Iran: Kami sudah ajukan banyak inisiatif
Pihak Iran mengklaim bahwa tim negosiator mereka telah berupaya maksimal dengan mengajukan berbagai inisiatif untuk mendorong tercapainya kerangka kerja bersama.Namun, menurut narasi Iran, “pendekatan Amerika yang cenderung berlebihan dan keras kepala” membuat mereka gagal bersikap rasional dan pragmatis dalam pembahasan.
Media semi-resmi Iran juga menyebut bahwa delegasi mereka berhasil menggagalkan upaya Washington untuk memaksakan tuntutan, terutama yang berkaitan dengan hak-hak dasar Iran di bidang politik, militer, serta pengembangan teknologi nuklir untuk tujuan damai.
Tuduhan soal tuntutan AS
Iran menuding Amerika Serikat berupaya mendapatkan konsesi yang bahkan tidak berhasil dicapai melalui tekanan dan konflik sebelumnya.
Di antara isu yang disebutkan adalah terkait Selat Hormuz serta persoalan pengeluaran dan pengelolaan material nuklir.
“Masalah kompleks dalam kondisi sulit”
Kementerian Luar Negeri Iran menyatakan bahwa jalur diplomasi masih terbuka dan tidak pernah ditutup.

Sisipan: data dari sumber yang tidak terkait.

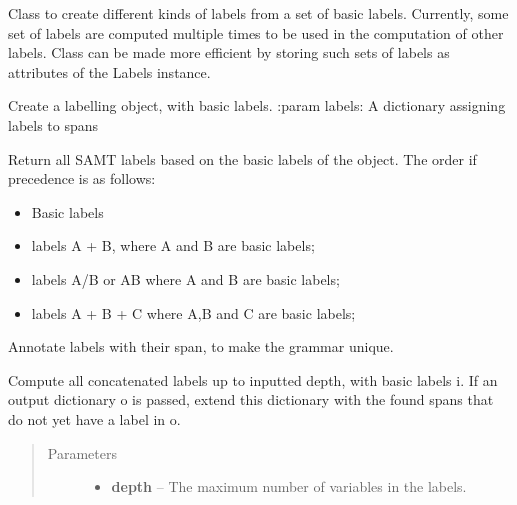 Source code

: \documentclass[letterpaper,10pt,english]{sphinxmanual}
\begin{document}
\begin{fulllineitems}
\label{labelling:labelling.Labels}
Class to create different kinds of labels from a set
of basic labels. Currently, some set of labels are
computed multiple times to be used in the computation
of other labels. Class can be made more efficient by storing
such sets of labels as attributes of the Labels instance.

Create a labelling object, with basic labels.
:param labels:  A dictionary assigning labels to spans

\begin{fulllineitems}
\label{labelling:labelling.Labels.SAMT_labels}
Return all SAMT labels based on the basic
labels of the object. The order if precedence is as follows:
\begin{itemize}
\item {} 
Basic labels

\item {} 
labels A + B, where A and B are basic labels;

\item {} 
labels A/B or AB where A and B are basic labels;

\item {} 
labels A + B + C where A,B and C are basic labels;

\end{itemize}

\end{fulllineitems}


\begin{fulllineitems}
\label{labelling:labelling.Labels.annotate_span}
Annotate labels with their span, to make the
grammar unique.

\end{fulllineitems}


\begin{fulllineitems}
\label{labelling:labelling.Labels.concat}
Compute all concatenated labels up to inputted depth,
with basic labels i.
If an output dictionary o is passed, extend this dictionary
with the found spans that do not yet have a label in o.
\begin{quote}\begin{description}
\item[{Parameters}] \leavevmode\begin{itemize}
\item {} 
\textbf{depth} -- The maximum number of variables in the labels.


\end{itemize}
\end{description}
\end{quote}
\end{fulllineitems}
\end{fulllineitems}
\end{document}
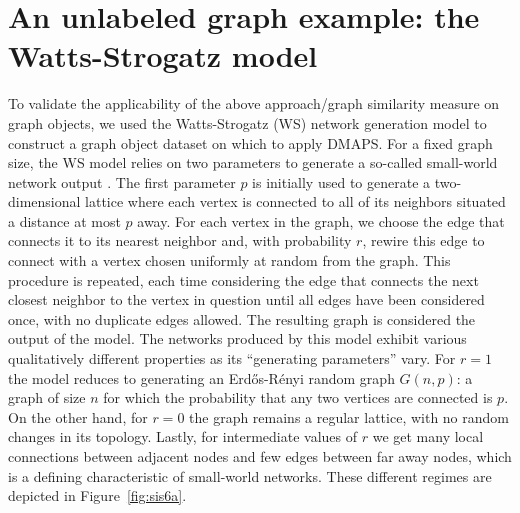 \section{An unlabeled graph example: the Watts-Strogatz model}

To validate the applicability of the above approach/graph similarity
measure on graph objects, we used the Watts-Strogatz (WS) network
generation model to construct a graph object dataset on which to apply
DMAPS. For a fixed graph size, the WS model relies on two parameters
to generate a so-called small-world network output
\cite{watts_collective_1998}. The first parameter $p$ is initially
used to generate a two-dimensional lattice where each vertex is
connected to all of its neighbors situated a distance at most $p$
away. For each vertex in the graph, we choose the edge that connects
it to its nearest neighbor and, with probability $r$, rewire this edge
to connect with a vertex chosen uniformly at random from the
graph. This procedure is repeated, each time considering the edge that
connects the next closest neighbor to the vertex in question until all
edges have been considered once, with no duplicate edges allowed. The
resulting graph is considered the output of the model. The networks
produced by this model exhibit various qualitatively different
properties as its “generating parameters” vary. For $r=1$ the model
reduces to generating an Erd\H{o}s-R\'{e}nyi random graph $G(n,p)$: a graph of
size $n$ for which the probability that any two vertices are connected
is $p$. On the other hand, for $r=0$ the graph remains a regular
lattice, with no random changes in its topology. Lastly, for
intermediate values of $r$ we get many local connections between
adjacent nodes and few edges between far away nodes, which is a
defining characteristic of small-world networks. These different
regimes are depicted in Figure~\ref{fig:sis6a}.

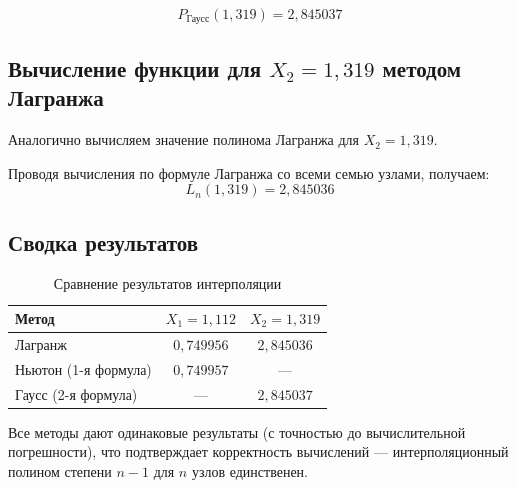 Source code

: \[
\boxed{P_{\text{Гаусс}}(1{,}319) = 2{,}845037}
\]

\subsection{Вычисление функции для $X_2 = 1{,}319$ методом Лагранжа}

Аналогично вычисляем значение полинома Лагранжа для $X_2 = 1{,}319$.

Проводя вычисления по формуле Лагранжа со всеми семью узлами, получаем:
\[
\boxed{L_n(1{,}319) = 2{,}845036}
\]

\subsection{Сводка результатов}

\begin{table}[h!]
\centering
\label{tab:results}
\renewcommand{\arraystretch}{1.5}
\begin{tabular}{|l|c|c|}
\hline
\textbf{Метод} & \textbf{$X_1 = 1{,}112$} & \textbf{$X_2 = 1{,}319$} \\
\hline
Лагранж & $0{,}749956$ & $2{,}845036$ \\
Ньютон (1-я формула) & $0{,}749957$ & — \\
Гаусс (2-я формула) & — & $2{,}845037$ \\
\hline
\end{tabular}
\caption{Сравнение результатов интерполяции}
\end{table}

Все методы дают одинаковые результаты (с точностью до вычислительной погрешности), что подтверждает корректность вычислений — интерполяционный полином степени $n-1$ для $n$ узлов единственен.
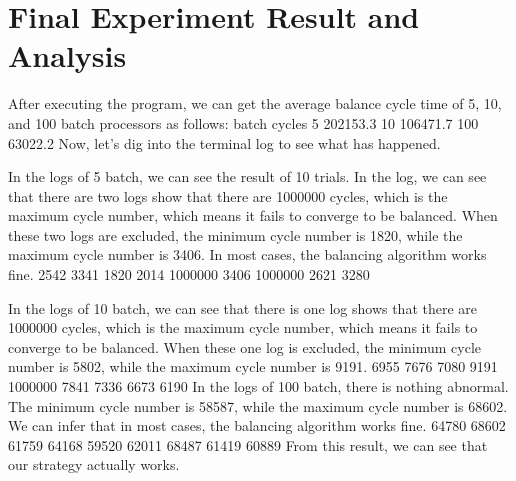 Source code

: \documentclass{article}%
\newenvironment{code}%
   {\snugshade\verbatim}%
   {\endverbatim\endsnugshade}
\begin{document}
\section{Final Experiment Result and Analysis}
\begin{Large}
After executing the program, we can get the average balance cycle time of 5, 10, and 100 batch processors as follows:
\begin{code}
    batch   cycles
    5       202153.3
    10      106471.7
    100     63022.2
\end{code}
Now, let's dig into the terminal log to see what has happened.

In the logs of 5 batch, we can see the result of 10 trials. In the log, we can see that there are two logs show that there are 1000000 cycles, which is the maximum cycle number, which means it fails to converge to be balanced. When these two logs are excluded, the minimum cycle number is 1820, while the maximum cycle number is 3406. In most cases, the balancing algorithm works fine.
\begin{code}
    2509 2542 3341 1820 2014 1000000 3406 1000000 2621 3280
\end{code}

In the logs of 10 batch, we can see that there is one log shows that there are 1000000 cycles, which is the maximum cycle number, which means it fails to converge to be balanced. When these one log is excluded, the minimum cycle number is 5802, while the maximum cycle number is 9191. 
\begin{code}
    5802 6955 7676 7080 9191 1000000 7841 7336 6673 6190
\end{code}
In the logs of 100 batch, there is nothing abnormal. The minimum cycle number is 58587, while the maximum cycle number is 68602. We can infer that in most cases, the balancing algorithm works fine.
\begin{code}
    58587 64780 68602 61759 64168 59520 62011 68487 61419 60889
\end{code}
From this result, we can see that our strategy actually works. 

\end{Large}
\end{document}
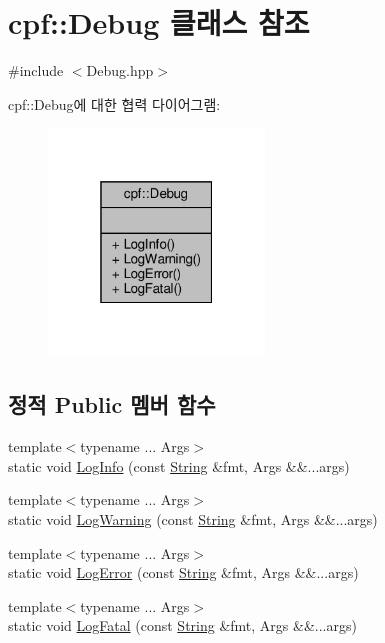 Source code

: \hypertarget{classcpf_1_1_debug}{}\section{cpf\+:\+:Debug 클래스 참조}
\label{classcpf_1_1_debug}


{\ttfamily \#include $<$Debug.\+hpp$>$}



cpf\+:\+:Debug에 대한 협력 다이어그램\+:\nopagebreak
\begin{figure}[H]
\begin{center}
\leavevmode
\includegraphics[width=163pt]{classcpf_1_1_debug__coll__graph}
\end{center}
\end{figure}
\subsection*{정적 Public 멤버 함수}
\begin{DoxyCompactItemize}
\item 
{\footnotesize template$<$typename ... Args$>$ }\\static void \hyperlink{classcpf_1_1_debug_a4fdb5fd97498bef70585fcac8047efa2}{Log\+Info} (const \hyperlink{namespacecpf_a4dbd6992c3ed4440ce7ed8982ff7ffea}{String} \&fmt, Args \&\&...args)
\item 
{\footnotesize template$<$typename ... Args$>$ }\\static void \hyperlink{classcpf_1_1_debug_a57373c6a7f52d7d41282596e2eb7d901}{Log\+Warning} (const \hyperlink{namespacecpf_a4dbd6992c3ed4440ce7ed8982ff7ffea}{String} \&fmt, Args \&\&...args)
\item 
{\footnotesize template$<$typename ... Args$>$ }\\static void \hyperlink{classcpf_1_1_debug_a3c867b9c24006a8b45b661b35efea6d2}{Log\+Error} (const \hyperlink{namespacecpf_a4dbd6992c3ed4440ce7ed8982ff7ffea}{String} \&fmt, Args \&\&...args)
\item 
{\footnotesize template$<$typename ... Args$>$ }\\static void \hyperlink{classcpf_1_1_debug_a22849847c74bcb444922c263c9ae6183}{Log\+Fatal} (const \hyperlink{namespacecpf_a4dbd6992c3ed4440ce7ed8982ff7ffea}{String} \&fmt, Args \&\&...args)
\end{DoxyCompactItemize}


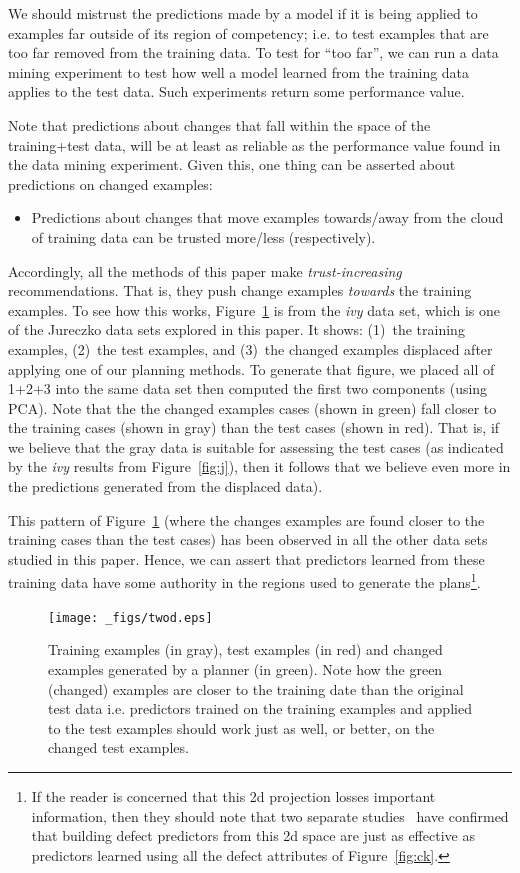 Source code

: \documentclass{sig-alternate}
\newcommand{\bi}{\begin{itemize}}
\newcommand{\ei}{\end{itemize}}
\newcommand{\fig}[1]{Figure~\ref{fig:#1}}
\begin{document}
We should mistrust the predictions made by a  model   if it is being applied to examples far outside of its region of competency;
i.e. to test examples that are too far removed from the training data.   
To test for ``too far'', we can run a data mining experiment to test how well
a model learned from the training data applies to the test data. Such experiments return some performance value.

Note that predictions  about changes that  fall within the space of the training+test data, will be at least
as reliable as the performance value found in the data mining experiment.
Given this, one thing  can be asserted about predictions on changed examples:
\bi
\item Predictions about changes that move examples towards/away from the cloud of training data can be trusted more/less (respectively).
\ei  
Accordingly, all the methods of this paper make {\em trust-increasing} recommendations. That is, they push change examples {\em towards} the
training examples.  To see how this works, 
 \fig{howxy} is from the {\em ivy} data
set, which is one of the Jureczko data sets explored in this paper. It shows: (1)~the training examples, (2)~the test examples, and (3)~the
changed  examples displaced after applying one of our planning methods.
To generate that figure, we placed all of 1+2+3 into the same data set then computed the first
two  components (using PCA). Note that the  the   changed examples
cases  (shown in green)  fall closer to the training cases (shown in gray) than
the test cases (shown in red).  That is, if we believe
that the gray data is  suitable for assessing
the test cases (as indicated by the {\em ivy} results from \fig{j}), then it follows
that we believe even more in the predictions
generated from the displaced data).



This pattern of \fig{howxy} (where the changes examples are found closer to  the training cases than the test cases) has been observed in all the other data sets studied in this
paper. Hence,  we can assert that
predictors learned from these training data have some authority in the regions
used to generate the plans\footnote{If the reader is concerned that this 2d projection
losses important information, then they should note that two separate  studies~\cite{papa13,divya15}
have confirmed that building defect predictors from this 2d space are just as effective
as predictors learned using all the defect attributes of \fig{ck}.}. 


\begin{figure}[!t]
  \texttt{[image: \_figs/twod.eps]} 
\caption{Training examples (in gray), test examples (in red) and 
changed examples generated by a planner (in green). Note how the green (changed) examples are closer to the  training
date than the original test data
i.e. predictors trained on the training examples and
applied to the test examples should
work just as well, or better, on the changed test examples.}\label{fig:howxy}
\end{figure}
\end{document}
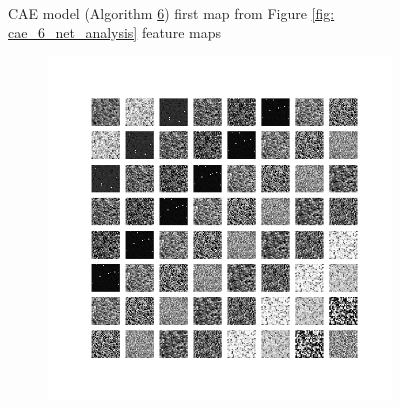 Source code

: \begin{figure}
\begin{subfigure}[b]{0.40\linewidth}
    \end{subfigure}
    \\[-0.5cm]
    \caption{CAE model (Algorithm \hyperref[tab: app_evalalgorithms]{6}) first map from Figure \ref{fig: cae_6_net_analysis} feature maps}
    \label{fig: cae_6_feature_maps_1}
\end{figure}

\begin{figure}
    \centering
    \begin{subfigure}[b]{0.4\linewidth}
        \includegraphics[width=\linewidth]{images/cae_online_lstm/caelstm_section_cae_training_uniform_random_fill_10000_model_feature_maps_map_1_0_3.png}
    \end{subfigure}
    \hfill
    \begin{subfigure}[b]{0.4\linewidth}

\end{subfigure}
\end{figure}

Mereka menegaskan bahwa pembicaraan yang berlangsung memang mencakup “isu-isu kompleks dalam situasi yang juga kompleks”, sehingga tidak realistis jika diharapkan menghasilkan kesepakatan dalam satu putaran saja.
Pihak Kemenlu Iran juga menyebut bahwa beberapa putaran pembahasan melibatkan diskusi teknis yang panjang antara tim ahli dari kedua belah pihak.
Pertemuan dengan pejabat Pakistan
Menurut laporan Tasnim, sebelum perundingan utama dimulai, delegasi Iran disebut sempat mengadakan sedikitnya dua pertemuan dengan Kepala Angkatan Darat Pakistan Jenderal Asim Munir, serta bertemu dengan Perdana Menteri Pakistan Shehbaz Sharif.
Setelah itu, barulah dialog resmi dengan pihak Amerika dimulai, yang berlangsung dalam beberapa sesi panjang.
Secara keseluruhan, perundingan dilaporkan berlangsung lebih dari 21 jam, termasuk sesi antara delegasi utama dan tim teknis.
Iran: AS cari alasan untuk pergi
Media Iran lainnya, termasuk Fars News Agency, mengutip sumber yang menyebut bahwa Amerika Serikat sejak awal “mencari alasan untuk meninggalkan meja perundingan”.
Sumber tersebut juga menuduh Washington tidak siap menurunkan standar tuntutannya, serta menggunakan negosiasi untuk kepentingan politik dan pencitraan internasional.
Dalam narasi yang sama, Iran menegaskan bahwa pihaknya tidak terburu-buru untuk melanjutkan negosiasi berikutnya, dan menyebut bahwa kini “bola ada di tangan Amerika Serikat”.
JD Vance: Tidak ada kesepakatan
Di sisi lain, Wakil Presiden Amerika Serikat JD Vance dalam konferensi pers singkat menyatakan bahwa perundingan berakhir tanpa kesepakatan.
Ia menegaskan bahwa pihak Iran disebut tidak menerima syarat utama Amerika Serikat, yakni komitmen tegas untuk tidak mengembangkan senjata nuklir.
“Kami membutuhkan jaminan yang jelas bahwa mereka tidak akan mengejar senjata nuklir atau kemampuan untuk mengembangkannya dengan cepat. Itu adalah tujuan utama kebijakan Presiden Amerika Serikat,” ujar Vance.
Dengan berakhirnya pembicaraan yang berlangsung sekitar 21 jam tersebut, kedua pihak kembali terjebak dalam kebuntuan, sementara masa depan diplomasi Iran–AS masih belum menunjukkan kepastian.